Blackburn was awarded the 1988 Grace Goldsmith Award by the American College of Nutrition. In 1992, Blackburn was named an honorary member of the American Dietetic Association. In 1998, he received the Joseph Goldberger Award in Clinical Nutrition from the American Medical Association. In 2004, he was named a Fellow of the American Society for Nutrition in recognition of his distinguished career in nutrition.

He was a director of EChO - Eradicate Childhood Obesity Foundation, Inc. beginning in 2015.

== Published work ==
In 2008, he published the weight loss book, "Break Through Your Set Point. How to Finally Lose the Weight you Want and Keep it Off."
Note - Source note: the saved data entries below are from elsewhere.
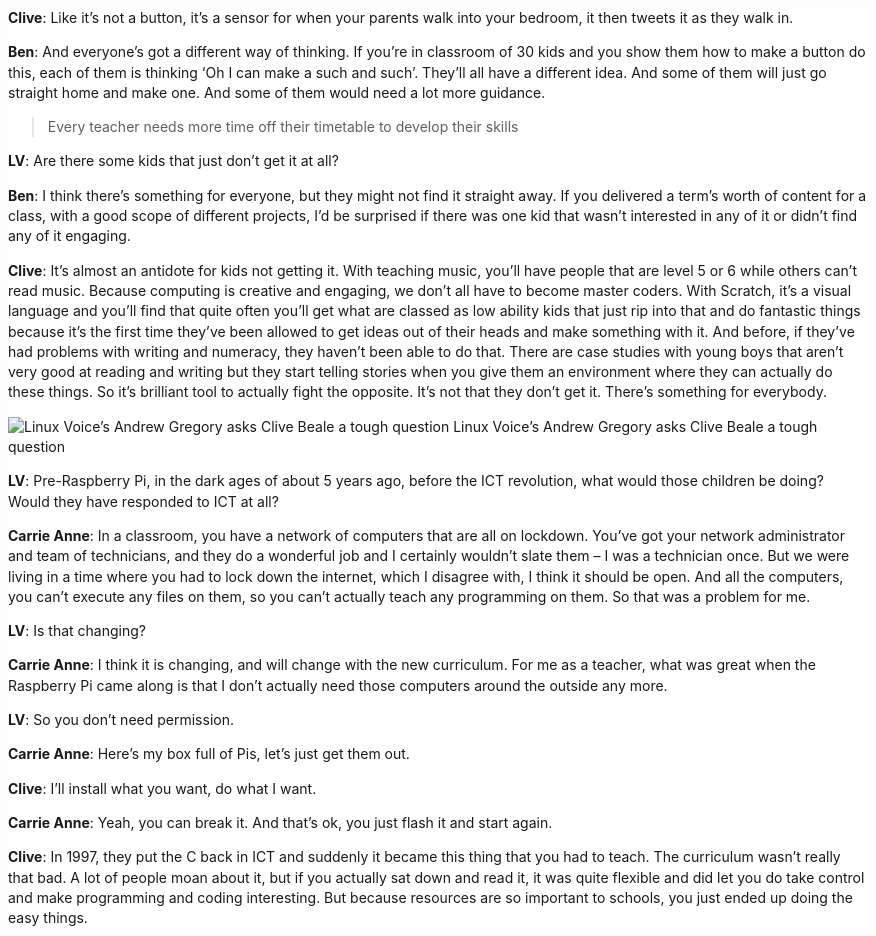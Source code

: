 **Clive**: Like it’s not a button, it’s a sensor for when your parents walk into your bedroom, it then tweets it as they walk in.

**Ben**: And everyone’s got a different way of thinking. If you’re in classroom of 30 kids and you show them how to make a button do this, each of them is thinking ‘Oh I can make a such and such’. They’ll all have a different idea. And some of them will just go straight home and make one. And some of them would need a lot more guidance.

> Every teacher needs more time off their timetable to develop their skills

**LV**: Are there some kids that just don’t get it at all?

**Ben**: I think there’s something for everyone, but they might not find it straight away. If you delivered a term’s worth of content for a class, with a good scope of different projects, I’d be surprised if there was one kid that wasn’t interested in any of it or didn’t find any of it engaging.

**Clive**: It’s almost an antidote for kids not getting it. With teaching music, you’ll have people that are level 5 or 6 while others can’t read music. Because computing is creative and engaging, we don’t all have to become master coders. With Scratch, it’s a visual language and you’ll find that quite often you’ll get what are classed as low ability kids that just rip into that and do fantastic things because it’s the first time they’ve been allowed to get ideas out of their heads and make something with it. And before, if they’ve had problems with writing and numeracy, they haven’t been able to do that. There are case studies with young boys that aren’t very good at reading and writing but they start telling stories when you give them an environment where they can actually do these things. So it’s brilliant tool to actually fight the opposite. It’s not that they don’t get it. There’s something for everybody.

![Linux Voice’s Andrew Gregory asks Clive Beale a tough question](http://www.linuxvoice.com/wp-content/uploads/pi-clive-1.jpg)
Linux Voice’s Andrew Gregory asks Clive Beale a tough question

**LV**: Pre-Raspberry Pi, in the dark ages of about 5 years ago, before the ICT revolution, what would those children be doing? Would they have responded to ICT at all?

**Carrie Anne**: In a classroom, you have a network of computers that are all on lockdown. You’ve got your network administrator and team of technicians, and they do a wonderful job and I certainly wouldn’t slate them – I was a technician once. But we were living in a time where you had to lock down the internet, which I disagree with, I think it should be open. And all the computers, you can’t execute any files on them, so you can’t actually teach any programming on them. So that was a problem for me.

**LV**: Is that changing?

**Carrie Anne**: I think it is changing, and will change with the new curriculum. For me as a teacher, what was great when the Raspberry Pi came along is that I don’t actually need those computers around the outside any more.

**LV**: So you don’t need permission.

**Carrie Anne**: Here’s my box full of Pis, let’s just get them out.

**Clive**: I’ll install what you want, do what I want.

**Carrie Anne**: Yeah, you can break it. And that’s ok, you just flash it and start again.

**Clive**: In 1997, they put the C back in ICT and suddenly it became this thing that you had to teach. The curriculum wasn’t really that bad. A lot of people moan about it, but if you actually sat down and read it, it was quite flexible and did let you do take control and make programming and coding interesting. But because resources are so important to schools, you just ended up doing the easy things.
He was a prolific author, contributing to hundreds of scientific journal articles and several books. A selection of his papers include:
- Improving the Weight of the Nation by engaging the medical setting in obesity prevention and control. J Law Med Ethics. 2013 Winter;41 Suppl 2:19-26.
- Impact of intensive lifestyle intervention on depression and health-related quality of life in type 2 diabetes: the Look AHEAD Trial. Diabetes Care. 2014 Jun;37(6):1544-53
- Randomized trial of a telephone-based weight loss intervention in postmenopausal women with breast cancer receiving letrozole: the LISA trial. J Clin Oncol. 2014 Jul 20;32(21):2231-9.
- Impact of intensive lifestyle intervention on depression and health-related quality of life in type 2 diabetes: the Look AHEAD Trial. Diabetes Care. 2014 Jun;37(6):1544-53
- Computational modeling of transcranial direct current stimulation (tDCS) in obesity: Impact of head fat and dose guidelines. Neuroimage Clin. 2013 May 31;2:759-66.
- The effects of separate and combined dietary weight loss and exercise on fasting ghrelin concentrations in overweight and obese women: a randomized controlled trial. Clin Endocrinol. 2014 May 5. doi: 10.1111/cen.12483. [Epub ahead of print]

==Death==
He died from melanoma on 20 February 2017 at the age of 81.